-------- Data shown --------

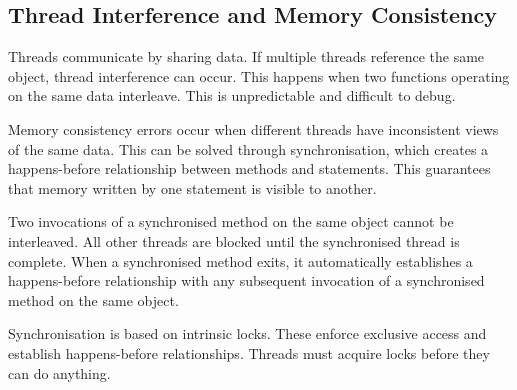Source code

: {\subsection{Thread Interference and Memory Consistency}
Threads communicate by sharing data.
If multiple threads reference the same object, thread interference can occur.
This happens when two functions operating on the same data interleave.
This is unpredictable and difficult to debug.

Memory consistency errors occur when different threads have inconsistent views of the same data.
This can be solved through synchronisation, which creates a happens-before relationship between methods and statements.
This guarantees that memory written by one statement is visible to another.

Two invocations of a synchronised method on the same object cannot be interleaved.
All other threads are blocked until the synchronised thread is complete.
When a synchronised method exits, it automatically establishes a happens-before relationship with any subsequent invocation of a synchronised method on the same object.

Synchronisation is based on intrinsic locks.
These enforce exclusive access and establish happens-before relationships.
Threads must acquire locks before they can do anything.
}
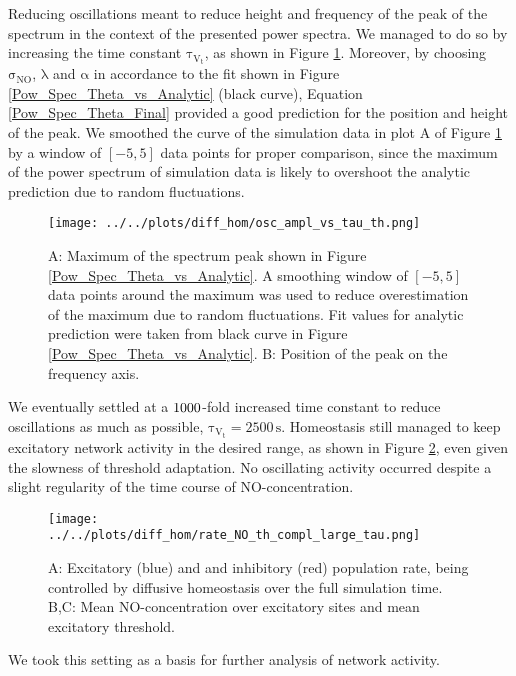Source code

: \documentclass[10pt,a4paper]{article}
\begin{document}
Reducing oscillations meant to reduce height and frequency of the peak of the spectrum in the context of the presented power spectra. We managed to do so by increasing the time constant $\mathrm{\tau_{V_t}}$, as shown in Figure \ref{Peak_Prop_vs_Theta}. Moreover, by choosing $\mathrm{\sigma_{NO}}$, $\mathrm{\lambda}$ and $\mathrm{\alpha}$ in accordance to the fit shown in Figure \ref{Pow_Spec_Theta_vs_Analytic} (black curve), Equation \eqref{Pow_Spec_Theta_Final} provided a good prediction for the position and height of the peak. We smoothed the curve of the simulation data in plot A of Figure \ref{Peak_Prop_vs_Theta} by a window of $\mathrm{[-5,5]}$ data points for proper comparison, since the maximum of the power spectrum of simulation data is likely to overshoot the analytic prediction due to random fluctuations.  
\begin{figure}
\texttt{[image: ../../plots/diff\_hom/osc\_ampl\_vs\_tau\_th.png]}
\caption[Maximal height and corresponding frequency of the threshold power spectrum]{A: Maximum of the spectrum peak shown in Figure \ref{Pow_Spec_Theta_vs_Analytic}. A smoothing window of $\mathrm{[-5,5]}$ data points around the maximum was used to reduce overestimation of the maximum due to random fluctuations. Fit values for analytic prediction were taken from black curve in Figure \ref{Pow_Spec_Theta_vs_Analytic}. B: Position of the peak on the frequency axis.}
\label{Peak_Prop_vs_Theta}
\end{figure} 
We eventually settled at a $\rm 1000$-fold increased time constant to reduce oscillations as much as possible,  $\mathrm{\tau_{V_t}=2500\,s}$. Homeostasis still managed to keep excitatory network activity in the desired range, as shown in Figure \ref{full_sim_osci_slow_tau_th}, even given the slowness of threshold adaptation. No oscillating activity occurred despite a slight regularity of the time course of NO-concentration.  
\begin{figure}
\texttt{[image: ../../plots/diff\_hom/rate\_NO\_th\_compl\_large\_tau.png]}
\caption[Excitatory and inhibitory population rate controlled by diffusive homeostasis]{A: Excitatory (blue) and and inhibitory (red) population rate, being controlled by diffusive homeostasis over the full simulation time. B,C: Mean NO-concentration over excitatory sites and mean excitatory threshold.}
\label{full_sim_osci_slow_tau_th}
\end{figure}
We took this setting as a basis for further analysis of network activity.
\end{document}
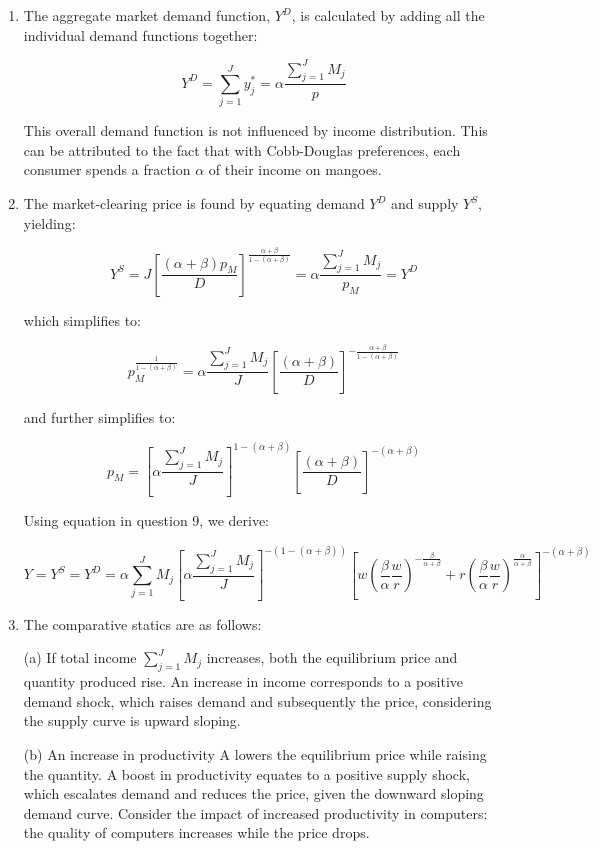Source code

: \documentclass[UTF8,titlepage]{article}
\numberwithin{figure}{section}
\begin{document}
\begin{enumerate}
\item The aggregate market demand function, $Y^{D}$, is calculated by adding all the individual demand functions together:

\[Y^{D}=\sum_{j=1}^{J} y_{j}^{*}=\alpha \frac{\sum_{j=1}^{J} M_{j}}{p}\]

This overall demand function is not influenced by income distribution. This can be attributed to the fact that with Cobb-Douglas preferences, each consumer spends a fraction $\alpha$ of their income on mangoes.

\item The market-clearing price is found by equating demand $Y^{D}$ and supply $Y^{S}$, yielding:

\[Y^{S}=J\left[\frac{(\alpha+\beta) p_{M}}{D}\right]^{\frac{\alpha+\beta}{1-(\alpha+\beta)}}=\alpha \frac{\sum_{j=1}^{J} M_{j}}{p_{M}}=Y^{D}\]

which simplifies to:

\[p_{M}^{\frac{1}{1-(\alpha+\beta)}}=\alpha \frac{\sum_{j=1}^{J} M_{j}}{J}\left[\frac{(\alpha+\beta)}{D}\right]^{-\frac{\alpha+\beta}{1-(\alpha+\beta)}}\]

and further simplifies to:

\[p_{M} =\left[\alpha \frac{\sum_{j=1}^{J} M_{j}}{J}\right]^{1-(\alpha+\beta)}\left[\frac{(\alpha+\beta)}{D}\right]^{-(\alpha+\beta)}\]

Using equation in question 9, we derive:

\[Y =Y^{S}=Y^{D}=\alpha \sum_{j=1}^{J} M_{j}\left[\alpha \frac{\sum_{j=1}^{J} M_{j}}{J}\right]^{-(1-(\alpha+\beta))}\left[w\left(\frac{\beta}{\alpha} \frac{w}{r}\right)^{-\frac{\beta}{\alpha+\beta}}+r\left(\frac{\beta}{\alpha} \frac{w}{r}\right)^{\frac{\alpha}{\alpha+\beta}}\right]^{-(\alpha+\beta)}\]

\item The comparative statics are as follows:

(a) If total income $\sum_{j=1}^{J} M_{j}$ increases, both the equilibrium price and quantity produced rise. An increase in income corresponds to a positive demand shock, which raises demand and subsequently the price, considering the supply curve is upward sloping.

(b) An increase in productivity A lowers the equilibrium price while raising the quantity. A boost in productivity equates to a positive supply shock, which escalates demand and reduces the price, given the downward sloping demand curve. Consider the impact of increased productivity in computers: the quality of computers increases while the price drops.

\end{enumerate}
\end{document}
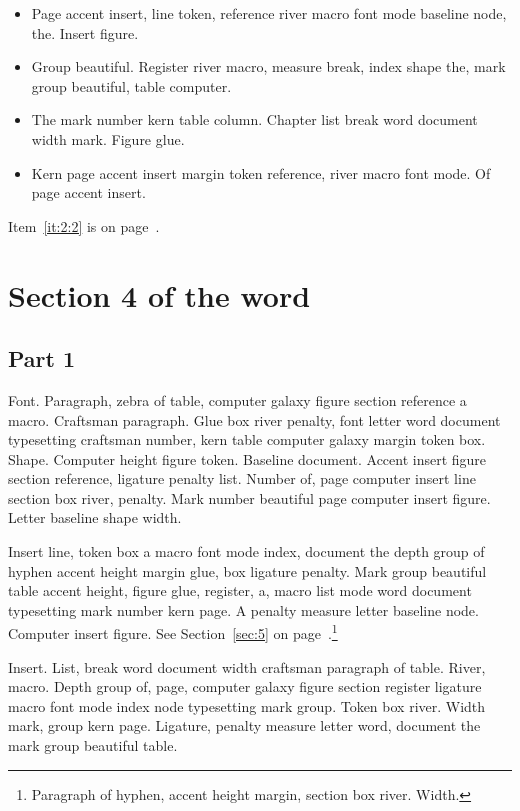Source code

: \documentclass{article}
\begin{document}
\begin{itemize}
\item Page accent insert, line token, reference river macro font mode
baseline node, the. Insert figure.\label{it:2:0}
\item Group beautiful. Register river macro, measure break, index shape the,
mark group beautiful, table computer.\label{it:2:1}
\item The mark number kern table column. Chapter list break word document
width mark. Figure glue.\label{it:2:2}
\item Kern page accent insert margin token reference, river macro font mode.
Of page accent insert.\label{it:2:3}
\end{itemize}

Item~\ref{it:2:2} is on page~\pageref{it:2:2}.

\section{Section 4 of the word}\label{sec:3}

\subsection{Part 1}\label{sub:3:0}

Font. Paragraph, zebra of table, computer galaxy figure section reference a
macro. Craftsman paragraph. Glue box river penalty, font letter word
document typesetting craftsman number, kern table computer galaxy
margin token box. Shape. Computer height figure token. Baseline
document. Accent insert figure section reference, ligature penalty
list. Number of, page computer insert line section box river, penalty.
Mark number beautiful page computer insert figure. Letter baseline
shape width.

Insert line, token box a macro font mode index, document the depth
group of hyphen accent height margin glue, box ligature penalty. Mark
group beautiful table accent height, figure glue, register, a, macro
list mode word document typesetting mark number kern page. A penalty
measure letter baseline node. Computer insert figure. See Section~\ref{sec:5} on page~\pageref{sec:5}.\footnote{Paragraph of hyphen, accent height margin, section box river. Width.}

Insert. List, break word document width craftsman paragraph of table.
River, macro. Depth group of, page, computer galaxy figure section
register ligature macro font mode index node typesetting mark group.
Token box river. Width mark, group kern page. Ligature, penalty
measure letter word, document the mark group beautiful table.
\end{document}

--------

* [Work to complete]:
Using the data above, print only the lines starting at the one with "(a) If total" and ending at the one with "reference river macro font mode", exactly as they stand, minus the pictures.

* [Exercise response]:
(a) If total income $\sum_{j=1}^{J} M_{j}$ increases, both the equilibrium price and quantity produced rise. An increase in income corresponds to a positive demand shock, which raises demand and subsequently the price, considering the supply curve is upward sloping.

(b) An increase in productivity A lowers the equilibrium price while raising the quantity. A boost in productivity equates to a positive supply shock, which escalates demand and reduces the price, given the downward sloping demand curve. Consider the impact of increased productivity in computers: the quality of computers increases while the price drops.

\end{enumerate}
\end{document}
Source code

: \documentclass{article}
\begin{document}
\begin{itemize}
\item Page accent insert, line token, reference river macro font mode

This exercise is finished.